Items listed in a dataset:
━━━

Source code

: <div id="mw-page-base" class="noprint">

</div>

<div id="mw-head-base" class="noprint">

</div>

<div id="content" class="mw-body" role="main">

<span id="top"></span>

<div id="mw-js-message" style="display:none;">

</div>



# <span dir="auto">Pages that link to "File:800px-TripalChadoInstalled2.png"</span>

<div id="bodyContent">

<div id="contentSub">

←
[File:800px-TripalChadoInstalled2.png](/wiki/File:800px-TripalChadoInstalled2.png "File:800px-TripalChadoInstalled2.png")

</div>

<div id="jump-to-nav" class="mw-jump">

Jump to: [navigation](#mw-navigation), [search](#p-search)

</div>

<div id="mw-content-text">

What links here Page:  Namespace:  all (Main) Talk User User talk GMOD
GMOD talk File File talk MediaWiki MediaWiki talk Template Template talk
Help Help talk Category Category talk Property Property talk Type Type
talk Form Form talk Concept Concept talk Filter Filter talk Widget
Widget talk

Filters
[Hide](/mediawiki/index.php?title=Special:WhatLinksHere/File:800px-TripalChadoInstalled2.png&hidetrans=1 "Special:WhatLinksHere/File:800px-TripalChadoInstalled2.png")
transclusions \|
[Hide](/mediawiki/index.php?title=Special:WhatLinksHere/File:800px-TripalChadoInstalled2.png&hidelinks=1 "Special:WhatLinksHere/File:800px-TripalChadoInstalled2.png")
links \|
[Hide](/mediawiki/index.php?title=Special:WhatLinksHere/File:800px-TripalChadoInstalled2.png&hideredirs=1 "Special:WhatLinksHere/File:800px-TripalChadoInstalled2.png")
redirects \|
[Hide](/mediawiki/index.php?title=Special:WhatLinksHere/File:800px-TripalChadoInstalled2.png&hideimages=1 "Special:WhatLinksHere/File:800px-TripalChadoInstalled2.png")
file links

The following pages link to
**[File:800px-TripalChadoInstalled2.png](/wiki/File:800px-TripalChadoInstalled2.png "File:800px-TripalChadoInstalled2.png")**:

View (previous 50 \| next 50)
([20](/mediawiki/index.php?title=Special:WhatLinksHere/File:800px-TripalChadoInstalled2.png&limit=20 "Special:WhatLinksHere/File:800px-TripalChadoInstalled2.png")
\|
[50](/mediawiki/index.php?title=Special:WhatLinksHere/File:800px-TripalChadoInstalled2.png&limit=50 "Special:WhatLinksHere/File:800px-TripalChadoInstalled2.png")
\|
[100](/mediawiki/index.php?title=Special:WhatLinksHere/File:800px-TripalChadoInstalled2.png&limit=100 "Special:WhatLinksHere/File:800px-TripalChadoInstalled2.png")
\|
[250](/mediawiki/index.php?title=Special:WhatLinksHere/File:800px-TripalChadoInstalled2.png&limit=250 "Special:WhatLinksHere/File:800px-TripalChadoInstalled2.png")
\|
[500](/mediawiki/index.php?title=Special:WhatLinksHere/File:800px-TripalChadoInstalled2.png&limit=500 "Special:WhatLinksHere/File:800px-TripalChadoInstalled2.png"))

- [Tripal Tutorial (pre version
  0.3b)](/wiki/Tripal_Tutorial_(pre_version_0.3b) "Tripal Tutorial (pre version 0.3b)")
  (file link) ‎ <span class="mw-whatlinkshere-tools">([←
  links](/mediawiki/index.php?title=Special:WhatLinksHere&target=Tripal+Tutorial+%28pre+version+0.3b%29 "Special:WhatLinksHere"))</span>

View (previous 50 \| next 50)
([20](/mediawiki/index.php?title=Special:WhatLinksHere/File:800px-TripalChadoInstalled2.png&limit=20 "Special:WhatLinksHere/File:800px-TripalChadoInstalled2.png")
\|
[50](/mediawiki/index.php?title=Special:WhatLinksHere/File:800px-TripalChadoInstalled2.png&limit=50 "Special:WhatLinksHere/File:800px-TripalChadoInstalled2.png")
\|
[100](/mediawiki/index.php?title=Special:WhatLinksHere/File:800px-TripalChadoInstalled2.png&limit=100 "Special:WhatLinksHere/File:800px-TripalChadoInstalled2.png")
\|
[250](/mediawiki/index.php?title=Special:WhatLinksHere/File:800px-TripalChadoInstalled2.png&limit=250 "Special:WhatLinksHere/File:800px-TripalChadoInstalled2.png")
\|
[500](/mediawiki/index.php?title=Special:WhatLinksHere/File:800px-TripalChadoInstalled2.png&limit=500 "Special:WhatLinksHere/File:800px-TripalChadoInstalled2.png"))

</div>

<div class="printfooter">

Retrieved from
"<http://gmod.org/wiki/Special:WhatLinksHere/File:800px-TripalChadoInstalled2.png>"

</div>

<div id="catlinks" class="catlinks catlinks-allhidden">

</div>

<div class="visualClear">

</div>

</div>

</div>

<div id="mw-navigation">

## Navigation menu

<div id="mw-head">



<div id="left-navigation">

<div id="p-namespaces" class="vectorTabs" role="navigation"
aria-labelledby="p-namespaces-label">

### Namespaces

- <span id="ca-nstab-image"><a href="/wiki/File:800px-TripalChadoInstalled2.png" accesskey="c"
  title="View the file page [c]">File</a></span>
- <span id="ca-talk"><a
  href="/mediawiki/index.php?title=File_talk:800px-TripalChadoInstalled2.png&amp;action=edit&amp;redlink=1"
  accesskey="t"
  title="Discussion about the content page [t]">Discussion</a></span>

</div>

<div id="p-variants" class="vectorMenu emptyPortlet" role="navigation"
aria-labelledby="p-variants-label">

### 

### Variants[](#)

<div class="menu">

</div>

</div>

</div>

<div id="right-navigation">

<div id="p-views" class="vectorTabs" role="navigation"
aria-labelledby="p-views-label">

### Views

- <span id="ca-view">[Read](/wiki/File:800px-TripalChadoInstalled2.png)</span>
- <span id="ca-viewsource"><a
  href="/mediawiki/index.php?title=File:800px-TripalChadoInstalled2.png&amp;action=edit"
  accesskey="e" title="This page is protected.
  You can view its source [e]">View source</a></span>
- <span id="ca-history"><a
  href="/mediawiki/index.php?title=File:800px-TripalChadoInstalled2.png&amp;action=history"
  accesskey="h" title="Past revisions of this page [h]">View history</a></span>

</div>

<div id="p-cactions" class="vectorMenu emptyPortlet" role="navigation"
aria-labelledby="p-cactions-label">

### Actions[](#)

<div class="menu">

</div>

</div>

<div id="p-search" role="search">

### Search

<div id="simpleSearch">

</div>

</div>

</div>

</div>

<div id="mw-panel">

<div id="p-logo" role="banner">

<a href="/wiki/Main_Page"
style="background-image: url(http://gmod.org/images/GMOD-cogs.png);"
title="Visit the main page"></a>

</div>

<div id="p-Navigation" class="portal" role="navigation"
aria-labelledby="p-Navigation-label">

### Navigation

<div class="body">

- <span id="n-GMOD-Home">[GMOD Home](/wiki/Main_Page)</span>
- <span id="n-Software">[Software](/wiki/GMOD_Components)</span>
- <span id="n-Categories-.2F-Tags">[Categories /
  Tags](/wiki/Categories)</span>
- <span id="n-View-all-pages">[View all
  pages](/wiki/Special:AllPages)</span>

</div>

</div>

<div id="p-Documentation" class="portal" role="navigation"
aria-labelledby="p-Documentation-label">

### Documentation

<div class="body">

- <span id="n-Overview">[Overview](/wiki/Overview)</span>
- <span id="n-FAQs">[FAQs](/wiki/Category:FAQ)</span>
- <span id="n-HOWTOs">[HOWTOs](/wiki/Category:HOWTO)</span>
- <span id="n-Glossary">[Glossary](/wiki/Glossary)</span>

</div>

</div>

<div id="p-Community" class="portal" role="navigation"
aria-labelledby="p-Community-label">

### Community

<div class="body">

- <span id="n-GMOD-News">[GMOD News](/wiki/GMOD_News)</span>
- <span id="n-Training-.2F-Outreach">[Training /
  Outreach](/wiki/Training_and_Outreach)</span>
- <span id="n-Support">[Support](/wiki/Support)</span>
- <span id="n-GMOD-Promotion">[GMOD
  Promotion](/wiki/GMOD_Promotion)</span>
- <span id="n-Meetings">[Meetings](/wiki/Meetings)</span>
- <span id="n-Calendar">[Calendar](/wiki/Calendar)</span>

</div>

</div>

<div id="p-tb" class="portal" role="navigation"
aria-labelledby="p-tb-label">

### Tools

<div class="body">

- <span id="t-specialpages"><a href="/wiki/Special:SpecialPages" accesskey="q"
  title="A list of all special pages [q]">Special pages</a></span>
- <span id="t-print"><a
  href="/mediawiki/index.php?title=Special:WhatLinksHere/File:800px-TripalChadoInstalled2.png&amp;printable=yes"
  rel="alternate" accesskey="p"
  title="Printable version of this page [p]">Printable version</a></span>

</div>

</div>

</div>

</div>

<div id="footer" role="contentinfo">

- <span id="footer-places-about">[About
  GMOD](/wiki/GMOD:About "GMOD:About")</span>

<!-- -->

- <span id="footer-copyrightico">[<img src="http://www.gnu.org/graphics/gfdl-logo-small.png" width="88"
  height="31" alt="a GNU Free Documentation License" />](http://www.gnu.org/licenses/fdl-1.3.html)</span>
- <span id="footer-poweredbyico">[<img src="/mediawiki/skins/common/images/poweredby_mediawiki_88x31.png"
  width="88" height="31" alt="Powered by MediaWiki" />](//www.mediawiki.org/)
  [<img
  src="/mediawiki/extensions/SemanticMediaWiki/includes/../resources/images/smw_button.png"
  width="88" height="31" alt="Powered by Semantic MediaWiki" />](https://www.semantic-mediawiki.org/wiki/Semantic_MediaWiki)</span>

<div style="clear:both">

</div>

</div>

━━━

_Work instruction_
Every line from the one containing "### Community" through the last line above should be retyped exactly; no other lines are wanted.

_Response area_
### Community

<div class="body">

- <span id="n-GMOD-News">[GMOD News](/wiki/GMOD_News)</span>
- <span id="n-Training-.2F-Outreach">[Training /
  Outreach](/wiki/Training_and_Outreach)</span>
- <span id="n-Support">[Support](/wiki/Support)</span>
- <span id="n-GMOD-Promotion">[GMOD
  Promotion](/wiki/GMOD_Promotion)</span>
- <span id="n-Meetings">[Meetings](/wiki/Meetings)</span>
- <span id="n-Calendar">[Calendar](/wiki/Calendar)</span>

</div>

</div>

<div id="p-tb" class="portal" role="navigation"
aria-labelledby="p-tb-label">

### Tools

<div class="body">

- <span id="t-specialpages"><a href="/wiki/Special:SpecialPages" accesskey="q"
  title="A list of all special pages [q]">Special pages</a></span>
- <span id="t-print"><a
  href="/mediawiki/index.php?title=Special:WhatLinksHere/File:800px-TripalChadoInstalled2.png&amp;printable=yes"
  rel="alternate" accesskey="p"
  title="Printable version of this page [p]">Printable version</a></span>

</div>

</div>

</div>

</div>

<div id="footer" role="contentinfo">

- <span id="footer-places-about">[About
  GMOD](/wiki/GMOD:About "GMOD:About")</span>

<!-- -->

- <span id="footer-copyrightico">[<img src="http://www.gnu.org/graphics/gfdl-logo-small.png" width="88"
  height="31" alt="a GNU Free Documentation License" />](http://www.gnu.org/licenses/fdl-1.3.html)</span>
- <span id="footer-poweredbyico">[<img src="/mediawiki/skins/common/images/poweredby_mediawiki_88x31.png"
  width="88" height="31" alt="Powered by MediaWiki" />](//www.mediawiki.org/)
  [<img
  src="/mediawiki/extensions/SemanticMediaWiki/includes/../resources/images/smw_button.png"
  width="88" height="31" alt="Powered by Semantic MediaWiki" />](https://www.semantic-mediawiki.org/wiki/Semantic_MediaWiki)</span>

<div style="clear:both">

</div>

</div>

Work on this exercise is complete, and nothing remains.